Source texts of formatted documents
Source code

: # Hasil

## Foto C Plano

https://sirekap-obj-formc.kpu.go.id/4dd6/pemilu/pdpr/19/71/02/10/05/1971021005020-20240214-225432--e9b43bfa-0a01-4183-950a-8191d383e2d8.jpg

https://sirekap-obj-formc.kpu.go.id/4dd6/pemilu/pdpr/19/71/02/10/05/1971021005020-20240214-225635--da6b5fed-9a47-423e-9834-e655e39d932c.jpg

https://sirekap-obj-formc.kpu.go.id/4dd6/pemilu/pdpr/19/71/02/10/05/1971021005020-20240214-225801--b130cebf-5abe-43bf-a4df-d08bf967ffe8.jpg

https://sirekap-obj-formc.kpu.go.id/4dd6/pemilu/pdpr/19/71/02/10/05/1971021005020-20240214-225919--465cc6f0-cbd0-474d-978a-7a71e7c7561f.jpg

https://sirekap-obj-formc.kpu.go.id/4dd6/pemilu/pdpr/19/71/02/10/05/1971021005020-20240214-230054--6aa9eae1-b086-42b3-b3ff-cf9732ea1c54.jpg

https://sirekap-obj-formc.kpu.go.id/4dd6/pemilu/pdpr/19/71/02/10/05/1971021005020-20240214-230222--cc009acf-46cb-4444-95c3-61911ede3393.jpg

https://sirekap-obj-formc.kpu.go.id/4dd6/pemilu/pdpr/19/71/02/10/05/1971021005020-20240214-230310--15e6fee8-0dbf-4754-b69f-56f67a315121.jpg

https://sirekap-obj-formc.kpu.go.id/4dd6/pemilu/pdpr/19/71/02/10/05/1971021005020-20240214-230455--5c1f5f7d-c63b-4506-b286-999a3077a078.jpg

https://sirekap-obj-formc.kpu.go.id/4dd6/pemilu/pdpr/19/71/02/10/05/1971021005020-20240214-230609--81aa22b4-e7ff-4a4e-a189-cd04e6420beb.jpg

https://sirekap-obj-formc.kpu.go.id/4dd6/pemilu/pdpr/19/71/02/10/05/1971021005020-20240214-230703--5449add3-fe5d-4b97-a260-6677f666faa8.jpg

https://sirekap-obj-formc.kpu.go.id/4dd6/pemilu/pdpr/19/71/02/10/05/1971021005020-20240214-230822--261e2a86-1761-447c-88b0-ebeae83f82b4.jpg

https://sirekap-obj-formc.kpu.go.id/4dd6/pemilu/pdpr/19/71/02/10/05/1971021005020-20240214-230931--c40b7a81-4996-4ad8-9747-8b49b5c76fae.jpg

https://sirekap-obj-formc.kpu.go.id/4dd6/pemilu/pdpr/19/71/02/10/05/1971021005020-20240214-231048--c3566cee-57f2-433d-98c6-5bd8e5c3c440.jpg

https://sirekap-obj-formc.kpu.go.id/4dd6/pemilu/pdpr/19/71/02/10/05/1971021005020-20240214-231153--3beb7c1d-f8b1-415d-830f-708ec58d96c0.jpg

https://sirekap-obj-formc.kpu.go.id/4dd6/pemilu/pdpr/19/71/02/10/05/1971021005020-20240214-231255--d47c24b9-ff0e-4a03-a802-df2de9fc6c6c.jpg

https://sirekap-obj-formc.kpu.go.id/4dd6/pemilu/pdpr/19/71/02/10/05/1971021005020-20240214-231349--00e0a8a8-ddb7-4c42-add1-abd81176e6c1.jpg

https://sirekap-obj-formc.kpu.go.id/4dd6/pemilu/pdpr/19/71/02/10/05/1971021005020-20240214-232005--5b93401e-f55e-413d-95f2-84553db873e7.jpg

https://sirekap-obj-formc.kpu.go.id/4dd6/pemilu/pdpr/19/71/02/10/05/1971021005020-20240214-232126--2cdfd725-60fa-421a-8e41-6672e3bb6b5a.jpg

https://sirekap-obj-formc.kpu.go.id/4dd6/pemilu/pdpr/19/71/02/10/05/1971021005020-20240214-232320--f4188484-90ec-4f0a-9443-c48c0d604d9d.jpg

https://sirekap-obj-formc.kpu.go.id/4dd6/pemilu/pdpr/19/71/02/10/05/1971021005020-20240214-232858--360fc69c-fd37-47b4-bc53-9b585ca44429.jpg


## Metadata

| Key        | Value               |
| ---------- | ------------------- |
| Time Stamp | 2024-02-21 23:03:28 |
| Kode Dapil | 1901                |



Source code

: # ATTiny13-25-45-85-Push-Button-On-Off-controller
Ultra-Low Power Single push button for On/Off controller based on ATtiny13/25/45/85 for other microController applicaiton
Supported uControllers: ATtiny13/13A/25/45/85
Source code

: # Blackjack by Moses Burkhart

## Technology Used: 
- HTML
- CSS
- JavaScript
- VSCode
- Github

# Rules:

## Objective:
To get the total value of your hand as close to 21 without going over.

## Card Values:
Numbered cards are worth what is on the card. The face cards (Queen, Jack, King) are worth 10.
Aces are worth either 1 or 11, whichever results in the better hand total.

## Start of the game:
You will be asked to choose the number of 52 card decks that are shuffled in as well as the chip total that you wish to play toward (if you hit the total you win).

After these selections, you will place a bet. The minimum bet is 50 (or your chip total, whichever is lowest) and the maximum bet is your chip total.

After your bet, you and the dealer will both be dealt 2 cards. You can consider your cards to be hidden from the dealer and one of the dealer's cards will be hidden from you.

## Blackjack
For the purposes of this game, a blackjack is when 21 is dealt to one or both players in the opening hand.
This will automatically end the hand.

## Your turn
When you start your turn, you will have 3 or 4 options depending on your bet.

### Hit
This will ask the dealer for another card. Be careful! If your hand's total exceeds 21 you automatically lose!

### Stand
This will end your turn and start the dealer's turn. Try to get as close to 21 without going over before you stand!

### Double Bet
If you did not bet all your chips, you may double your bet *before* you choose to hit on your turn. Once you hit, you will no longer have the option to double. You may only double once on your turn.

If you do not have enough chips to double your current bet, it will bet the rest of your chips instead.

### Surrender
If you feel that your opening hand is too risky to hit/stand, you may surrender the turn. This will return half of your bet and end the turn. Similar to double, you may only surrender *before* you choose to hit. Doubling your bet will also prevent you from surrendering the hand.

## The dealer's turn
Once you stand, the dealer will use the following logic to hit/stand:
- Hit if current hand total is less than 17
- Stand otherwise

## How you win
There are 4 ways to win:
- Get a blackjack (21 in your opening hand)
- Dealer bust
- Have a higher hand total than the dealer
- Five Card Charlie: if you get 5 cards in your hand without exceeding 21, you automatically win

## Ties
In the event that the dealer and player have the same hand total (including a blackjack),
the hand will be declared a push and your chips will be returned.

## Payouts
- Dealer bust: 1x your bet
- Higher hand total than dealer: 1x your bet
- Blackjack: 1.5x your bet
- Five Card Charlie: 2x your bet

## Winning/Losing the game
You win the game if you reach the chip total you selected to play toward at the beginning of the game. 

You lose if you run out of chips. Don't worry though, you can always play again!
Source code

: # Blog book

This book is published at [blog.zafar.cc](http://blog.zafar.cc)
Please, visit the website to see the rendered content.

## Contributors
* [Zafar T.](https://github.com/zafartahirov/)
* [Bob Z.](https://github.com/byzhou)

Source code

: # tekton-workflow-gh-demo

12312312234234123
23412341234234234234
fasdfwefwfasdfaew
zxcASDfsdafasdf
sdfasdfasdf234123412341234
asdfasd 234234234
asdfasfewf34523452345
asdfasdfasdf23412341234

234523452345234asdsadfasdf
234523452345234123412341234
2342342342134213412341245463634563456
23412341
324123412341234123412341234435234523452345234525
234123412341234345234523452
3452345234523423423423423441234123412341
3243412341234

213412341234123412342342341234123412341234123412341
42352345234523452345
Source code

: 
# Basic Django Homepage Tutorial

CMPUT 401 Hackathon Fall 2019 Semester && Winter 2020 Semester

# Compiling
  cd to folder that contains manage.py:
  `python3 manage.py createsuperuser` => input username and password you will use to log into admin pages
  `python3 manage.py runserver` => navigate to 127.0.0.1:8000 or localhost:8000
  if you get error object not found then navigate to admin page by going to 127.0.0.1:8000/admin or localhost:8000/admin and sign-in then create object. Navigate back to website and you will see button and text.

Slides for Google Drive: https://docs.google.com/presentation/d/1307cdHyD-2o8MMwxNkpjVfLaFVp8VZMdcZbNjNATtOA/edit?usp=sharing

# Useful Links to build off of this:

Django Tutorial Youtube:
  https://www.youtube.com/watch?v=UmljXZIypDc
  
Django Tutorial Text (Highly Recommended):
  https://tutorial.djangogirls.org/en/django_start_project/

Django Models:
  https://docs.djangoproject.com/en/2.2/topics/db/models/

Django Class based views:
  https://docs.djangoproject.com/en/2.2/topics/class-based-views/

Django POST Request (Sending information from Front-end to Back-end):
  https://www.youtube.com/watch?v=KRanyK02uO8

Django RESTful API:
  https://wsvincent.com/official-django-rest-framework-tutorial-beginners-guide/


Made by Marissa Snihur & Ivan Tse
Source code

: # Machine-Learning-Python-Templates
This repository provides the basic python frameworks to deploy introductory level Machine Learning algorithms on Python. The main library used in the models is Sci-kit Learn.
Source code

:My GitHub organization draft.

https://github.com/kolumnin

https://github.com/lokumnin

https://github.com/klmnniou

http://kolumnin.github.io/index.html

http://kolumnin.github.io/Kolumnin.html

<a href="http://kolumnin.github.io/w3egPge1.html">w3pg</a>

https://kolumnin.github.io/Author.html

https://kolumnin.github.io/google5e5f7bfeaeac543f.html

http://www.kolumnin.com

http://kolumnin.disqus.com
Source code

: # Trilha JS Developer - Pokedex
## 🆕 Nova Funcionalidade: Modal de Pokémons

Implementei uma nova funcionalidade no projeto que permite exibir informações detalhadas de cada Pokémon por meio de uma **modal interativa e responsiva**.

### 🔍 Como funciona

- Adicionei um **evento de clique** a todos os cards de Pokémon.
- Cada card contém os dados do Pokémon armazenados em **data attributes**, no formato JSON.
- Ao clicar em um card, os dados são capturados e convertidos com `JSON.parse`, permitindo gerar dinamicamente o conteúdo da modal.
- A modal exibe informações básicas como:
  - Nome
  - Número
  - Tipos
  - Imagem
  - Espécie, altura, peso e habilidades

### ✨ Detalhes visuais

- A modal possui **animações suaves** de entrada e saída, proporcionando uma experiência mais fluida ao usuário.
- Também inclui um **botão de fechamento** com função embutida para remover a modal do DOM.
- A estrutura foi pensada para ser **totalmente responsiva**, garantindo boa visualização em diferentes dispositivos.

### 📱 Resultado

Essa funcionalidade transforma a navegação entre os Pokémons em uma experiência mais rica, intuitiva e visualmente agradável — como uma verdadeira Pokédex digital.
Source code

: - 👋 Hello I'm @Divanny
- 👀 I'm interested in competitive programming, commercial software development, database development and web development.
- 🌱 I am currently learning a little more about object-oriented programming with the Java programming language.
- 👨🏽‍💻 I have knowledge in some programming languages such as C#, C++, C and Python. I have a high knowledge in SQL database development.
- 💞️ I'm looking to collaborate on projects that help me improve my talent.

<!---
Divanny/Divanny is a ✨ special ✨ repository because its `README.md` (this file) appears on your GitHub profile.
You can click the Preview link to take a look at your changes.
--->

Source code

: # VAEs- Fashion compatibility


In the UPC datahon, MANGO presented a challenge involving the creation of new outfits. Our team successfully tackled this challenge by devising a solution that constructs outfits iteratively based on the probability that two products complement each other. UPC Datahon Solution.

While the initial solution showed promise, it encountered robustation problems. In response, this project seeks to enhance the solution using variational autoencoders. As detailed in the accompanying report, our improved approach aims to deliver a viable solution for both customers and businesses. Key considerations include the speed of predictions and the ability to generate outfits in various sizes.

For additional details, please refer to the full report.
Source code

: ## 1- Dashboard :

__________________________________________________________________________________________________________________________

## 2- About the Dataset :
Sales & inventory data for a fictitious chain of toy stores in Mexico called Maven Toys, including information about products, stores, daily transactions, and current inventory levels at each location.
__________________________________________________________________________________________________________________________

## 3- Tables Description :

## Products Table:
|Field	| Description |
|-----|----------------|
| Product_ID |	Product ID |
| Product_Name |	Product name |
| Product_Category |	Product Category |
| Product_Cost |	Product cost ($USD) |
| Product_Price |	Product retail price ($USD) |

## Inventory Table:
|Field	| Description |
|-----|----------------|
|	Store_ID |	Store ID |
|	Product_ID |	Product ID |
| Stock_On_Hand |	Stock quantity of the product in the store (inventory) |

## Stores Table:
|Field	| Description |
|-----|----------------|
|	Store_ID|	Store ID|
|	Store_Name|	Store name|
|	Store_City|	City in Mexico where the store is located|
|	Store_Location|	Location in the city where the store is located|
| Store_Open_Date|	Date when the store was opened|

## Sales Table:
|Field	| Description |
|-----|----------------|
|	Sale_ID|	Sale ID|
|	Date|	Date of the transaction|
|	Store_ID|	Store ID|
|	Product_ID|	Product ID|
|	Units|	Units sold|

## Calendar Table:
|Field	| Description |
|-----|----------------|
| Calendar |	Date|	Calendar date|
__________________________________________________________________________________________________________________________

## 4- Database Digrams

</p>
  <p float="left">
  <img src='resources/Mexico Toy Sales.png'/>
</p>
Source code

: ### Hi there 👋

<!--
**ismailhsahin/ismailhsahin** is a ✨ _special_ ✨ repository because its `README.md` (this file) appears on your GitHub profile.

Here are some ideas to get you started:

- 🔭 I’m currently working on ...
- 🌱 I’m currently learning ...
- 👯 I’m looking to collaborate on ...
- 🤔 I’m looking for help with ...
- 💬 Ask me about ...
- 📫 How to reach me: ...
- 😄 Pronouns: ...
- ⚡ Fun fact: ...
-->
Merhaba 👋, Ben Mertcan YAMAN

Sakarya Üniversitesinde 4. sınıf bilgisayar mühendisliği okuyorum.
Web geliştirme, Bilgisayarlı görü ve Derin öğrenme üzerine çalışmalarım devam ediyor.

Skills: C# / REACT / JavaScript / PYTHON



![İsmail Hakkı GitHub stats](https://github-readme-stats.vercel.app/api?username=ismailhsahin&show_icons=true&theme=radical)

- **What you have to do**
The answer must be a single number: how many lines above contain "development".

- **Answer to this task**
2